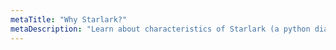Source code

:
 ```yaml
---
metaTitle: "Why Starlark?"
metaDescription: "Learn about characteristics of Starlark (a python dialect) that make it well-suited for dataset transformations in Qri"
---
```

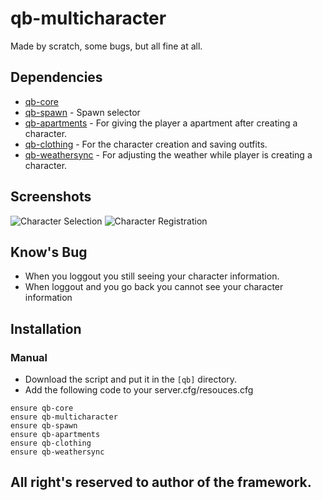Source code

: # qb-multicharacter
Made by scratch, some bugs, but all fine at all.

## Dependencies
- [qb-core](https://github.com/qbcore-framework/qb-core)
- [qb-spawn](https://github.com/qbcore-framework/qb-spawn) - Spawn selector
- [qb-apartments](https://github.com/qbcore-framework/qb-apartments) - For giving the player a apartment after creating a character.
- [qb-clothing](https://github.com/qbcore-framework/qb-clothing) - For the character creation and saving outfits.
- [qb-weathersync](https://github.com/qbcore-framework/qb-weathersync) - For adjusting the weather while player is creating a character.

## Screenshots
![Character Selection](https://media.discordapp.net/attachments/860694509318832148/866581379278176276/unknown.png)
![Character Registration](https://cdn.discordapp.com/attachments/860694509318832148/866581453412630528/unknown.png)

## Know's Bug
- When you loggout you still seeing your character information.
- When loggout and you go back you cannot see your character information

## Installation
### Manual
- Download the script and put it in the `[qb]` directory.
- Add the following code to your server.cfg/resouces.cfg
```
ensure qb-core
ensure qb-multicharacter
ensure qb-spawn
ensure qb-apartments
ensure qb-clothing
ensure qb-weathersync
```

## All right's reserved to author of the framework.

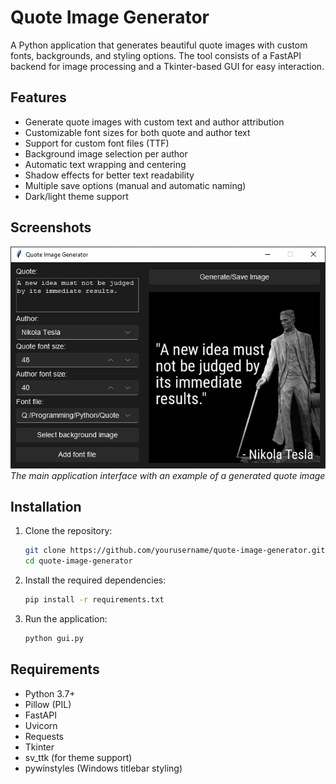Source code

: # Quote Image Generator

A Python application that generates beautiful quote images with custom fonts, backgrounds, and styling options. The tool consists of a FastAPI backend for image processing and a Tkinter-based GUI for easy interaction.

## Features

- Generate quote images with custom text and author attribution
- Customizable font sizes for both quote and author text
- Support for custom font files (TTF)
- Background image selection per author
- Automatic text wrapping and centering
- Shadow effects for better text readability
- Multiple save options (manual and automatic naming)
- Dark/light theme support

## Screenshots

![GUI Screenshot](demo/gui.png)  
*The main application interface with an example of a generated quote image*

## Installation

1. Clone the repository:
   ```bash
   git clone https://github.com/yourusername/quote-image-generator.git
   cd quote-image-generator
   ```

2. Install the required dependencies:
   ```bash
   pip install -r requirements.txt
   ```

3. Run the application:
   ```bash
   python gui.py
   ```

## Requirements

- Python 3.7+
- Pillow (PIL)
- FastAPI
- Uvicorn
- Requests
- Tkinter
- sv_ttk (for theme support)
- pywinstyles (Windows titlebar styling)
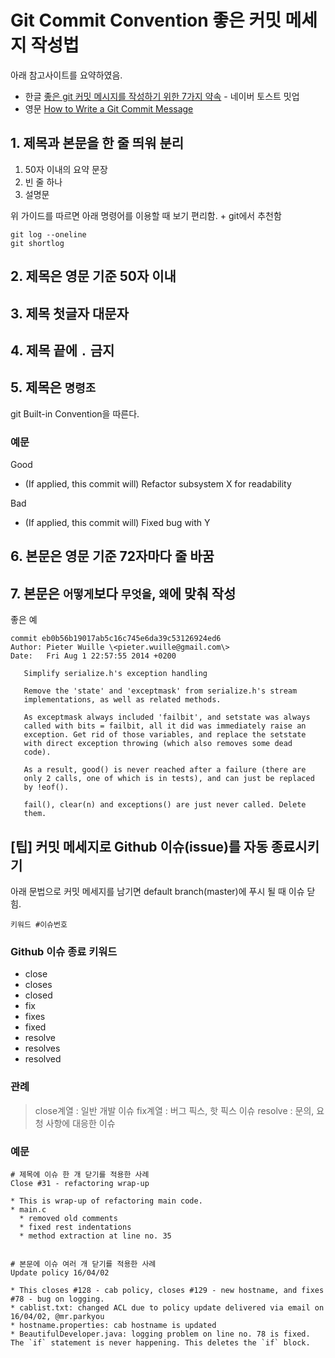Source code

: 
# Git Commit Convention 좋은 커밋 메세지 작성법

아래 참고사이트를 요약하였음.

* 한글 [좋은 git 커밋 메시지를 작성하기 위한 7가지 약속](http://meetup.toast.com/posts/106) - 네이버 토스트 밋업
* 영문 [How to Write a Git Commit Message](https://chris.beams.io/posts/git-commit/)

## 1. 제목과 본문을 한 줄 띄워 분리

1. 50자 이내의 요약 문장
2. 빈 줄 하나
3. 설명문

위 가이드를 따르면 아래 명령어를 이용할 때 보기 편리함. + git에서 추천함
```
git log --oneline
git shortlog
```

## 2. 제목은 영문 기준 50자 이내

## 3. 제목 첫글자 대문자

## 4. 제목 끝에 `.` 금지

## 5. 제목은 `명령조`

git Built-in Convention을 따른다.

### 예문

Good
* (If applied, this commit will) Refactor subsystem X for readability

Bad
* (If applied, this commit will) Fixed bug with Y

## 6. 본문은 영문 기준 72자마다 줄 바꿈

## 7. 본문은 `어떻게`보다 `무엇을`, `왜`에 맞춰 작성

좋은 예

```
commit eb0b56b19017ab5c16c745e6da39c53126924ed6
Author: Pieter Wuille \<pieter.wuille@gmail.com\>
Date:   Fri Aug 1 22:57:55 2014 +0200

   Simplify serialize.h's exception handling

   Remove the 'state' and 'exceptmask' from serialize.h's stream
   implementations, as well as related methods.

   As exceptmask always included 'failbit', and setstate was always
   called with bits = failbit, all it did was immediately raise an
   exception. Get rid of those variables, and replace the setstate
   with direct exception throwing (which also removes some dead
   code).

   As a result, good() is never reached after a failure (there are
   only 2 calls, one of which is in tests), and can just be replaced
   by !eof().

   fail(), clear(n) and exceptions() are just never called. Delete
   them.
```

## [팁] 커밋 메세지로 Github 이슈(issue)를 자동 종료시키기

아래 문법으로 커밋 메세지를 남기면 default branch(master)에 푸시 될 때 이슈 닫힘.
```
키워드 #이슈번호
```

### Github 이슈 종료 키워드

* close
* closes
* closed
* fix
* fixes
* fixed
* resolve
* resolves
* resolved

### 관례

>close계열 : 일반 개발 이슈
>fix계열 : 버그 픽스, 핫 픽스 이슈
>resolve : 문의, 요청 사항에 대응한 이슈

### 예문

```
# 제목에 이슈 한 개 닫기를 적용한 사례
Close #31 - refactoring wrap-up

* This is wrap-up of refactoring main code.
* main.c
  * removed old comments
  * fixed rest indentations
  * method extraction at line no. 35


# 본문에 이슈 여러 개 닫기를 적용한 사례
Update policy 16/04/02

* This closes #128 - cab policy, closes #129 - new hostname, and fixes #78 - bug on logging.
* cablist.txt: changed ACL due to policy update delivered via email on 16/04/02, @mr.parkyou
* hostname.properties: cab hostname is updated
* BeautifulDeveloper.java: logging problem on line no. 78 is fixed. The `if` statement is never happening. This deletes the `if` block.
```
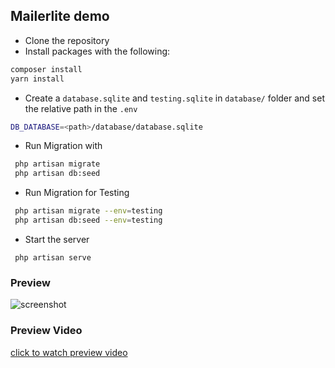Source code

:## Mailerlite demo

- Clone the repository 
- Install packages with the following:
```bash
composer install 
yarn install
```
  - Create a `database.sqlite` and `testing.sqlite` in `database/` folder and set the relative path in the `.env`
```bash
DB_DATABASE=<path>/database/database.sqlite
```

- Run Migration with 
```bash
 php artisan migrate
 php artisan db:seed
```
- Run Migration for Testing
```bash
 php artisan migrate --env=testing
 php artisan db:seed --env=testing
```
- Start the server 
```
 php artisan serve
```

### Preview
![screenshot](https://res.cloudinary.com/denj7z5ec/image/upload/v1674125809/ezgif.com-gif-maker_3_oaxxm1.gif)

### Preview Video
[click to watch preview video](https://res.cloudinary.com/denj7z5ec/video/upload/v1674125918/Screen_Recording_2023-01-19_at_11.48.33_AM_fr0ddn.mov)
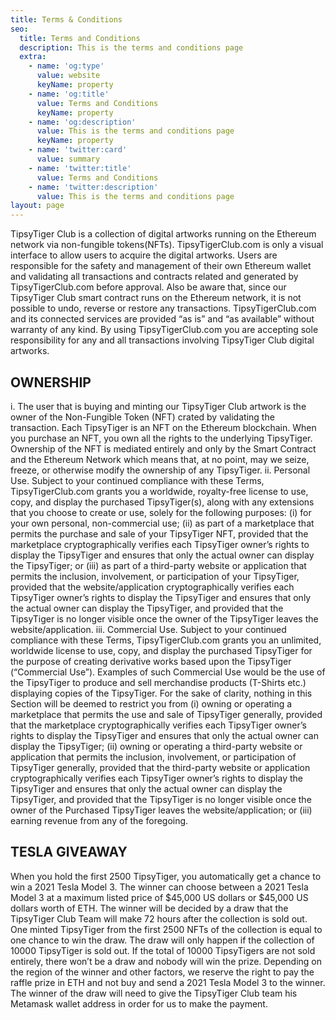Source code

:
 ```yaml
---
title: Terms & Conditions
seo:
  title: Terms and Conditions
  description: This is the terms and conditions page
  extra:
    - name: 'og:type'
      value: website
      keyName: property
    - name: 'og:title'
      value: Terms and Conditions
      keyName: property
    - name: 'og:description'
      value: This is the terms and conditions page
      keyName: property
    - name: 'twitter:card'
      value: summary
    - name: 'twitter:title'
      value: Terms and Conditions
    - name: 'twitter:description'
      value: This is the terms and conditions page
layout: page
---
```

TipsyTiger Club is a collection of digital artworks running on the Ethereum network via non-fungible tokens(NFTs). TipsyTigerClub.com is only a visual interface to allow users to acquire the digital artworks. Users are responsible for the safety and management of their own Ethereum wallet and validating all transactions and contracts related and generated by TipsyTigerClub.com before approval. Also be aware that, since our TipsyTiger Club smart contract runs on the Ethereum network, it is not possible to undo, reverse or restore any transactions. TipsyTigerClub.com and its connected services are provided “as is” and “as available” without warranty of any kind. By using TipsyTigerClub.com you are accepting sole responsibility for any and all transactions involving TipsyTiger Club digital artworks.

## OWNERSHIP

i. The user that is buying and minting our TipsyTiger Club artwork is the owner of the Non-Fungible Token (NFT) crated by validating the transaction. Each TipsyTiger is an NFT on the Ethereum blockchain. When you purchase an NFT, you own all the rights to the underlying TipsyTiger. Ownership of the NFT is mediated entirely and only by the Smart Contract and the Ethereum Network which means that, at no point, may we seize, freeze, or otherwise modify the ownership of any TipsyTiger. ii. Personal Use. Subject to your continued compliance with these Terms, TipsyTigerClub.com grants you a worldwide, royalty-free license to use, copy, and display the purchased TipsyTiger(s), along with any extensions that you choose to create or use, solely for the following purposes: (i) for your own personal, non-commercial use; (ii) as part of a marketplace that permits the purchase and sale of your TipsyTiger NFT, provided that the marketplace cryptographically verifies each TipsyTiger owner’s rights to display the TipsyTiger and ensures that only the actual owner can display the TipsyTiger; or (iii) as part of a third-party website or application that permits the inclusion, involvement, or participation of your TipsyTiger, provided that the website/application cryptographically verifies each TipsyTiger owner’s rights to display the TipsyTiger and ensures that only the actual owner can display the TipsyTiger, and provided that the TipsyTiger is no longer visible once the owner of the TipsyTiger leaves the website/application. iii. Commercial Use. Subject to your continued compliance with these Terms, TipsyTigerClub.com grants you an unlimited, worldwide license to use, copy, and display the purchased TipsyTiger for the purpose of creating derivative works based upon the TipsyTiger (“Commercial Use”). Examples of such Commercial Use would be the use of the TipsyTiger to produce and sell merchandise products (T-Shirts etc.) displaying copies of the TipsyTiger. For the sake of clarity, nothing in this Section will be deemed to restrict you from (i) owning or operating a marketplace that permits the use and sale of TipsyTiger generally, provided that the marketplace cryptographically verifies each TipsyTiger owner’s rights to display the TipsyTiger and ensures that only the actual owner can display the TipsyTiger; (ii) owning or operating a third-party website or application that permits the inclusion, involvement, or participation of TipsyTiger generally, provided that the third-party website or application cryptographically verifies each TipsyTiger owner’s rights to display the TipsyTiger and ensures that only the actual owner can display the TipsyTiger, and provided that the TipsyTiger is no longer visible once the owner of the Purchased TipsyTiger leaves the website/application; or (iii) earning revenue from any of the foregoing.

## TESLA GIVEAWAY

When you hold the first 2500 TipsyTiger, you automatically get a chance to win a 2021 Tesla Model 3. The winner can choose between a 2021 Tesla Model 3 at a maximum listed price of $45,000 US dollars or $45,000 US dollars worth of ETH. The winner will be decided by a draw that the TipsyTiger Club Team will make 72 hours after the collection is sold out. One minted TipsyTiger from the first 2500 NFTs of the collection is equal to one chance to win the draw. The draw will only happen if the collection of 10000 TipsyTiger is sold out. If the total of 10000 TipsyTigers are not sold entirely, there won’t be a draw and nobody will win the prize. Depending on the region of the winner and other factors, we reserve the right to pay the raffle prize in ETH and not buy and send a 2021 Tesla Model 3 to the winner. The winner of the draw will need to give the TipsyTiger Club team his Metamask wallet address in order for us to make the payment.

*-*-*

• Try it
What is needed is an exact copy of the lines from the start of the listing above through the line that holds "- [qb-core](https://github.com/qbcore-framework/qb-core)", with the pictures left out.

• The answer
Source code

:
 ```yaml
---
metaTitle: "Why Starlark?"
metaDescription: "Learn about characteristics of Starlark (a python dialect) that make it well-suited for dataset transformations in Qri"
---
```

Source code

: # qb-multicharacter
Made by scratch, some bugs, but all fine at all.

## Dependencies
- [qb-core](https://github.com/qbcore-framework/qb-core)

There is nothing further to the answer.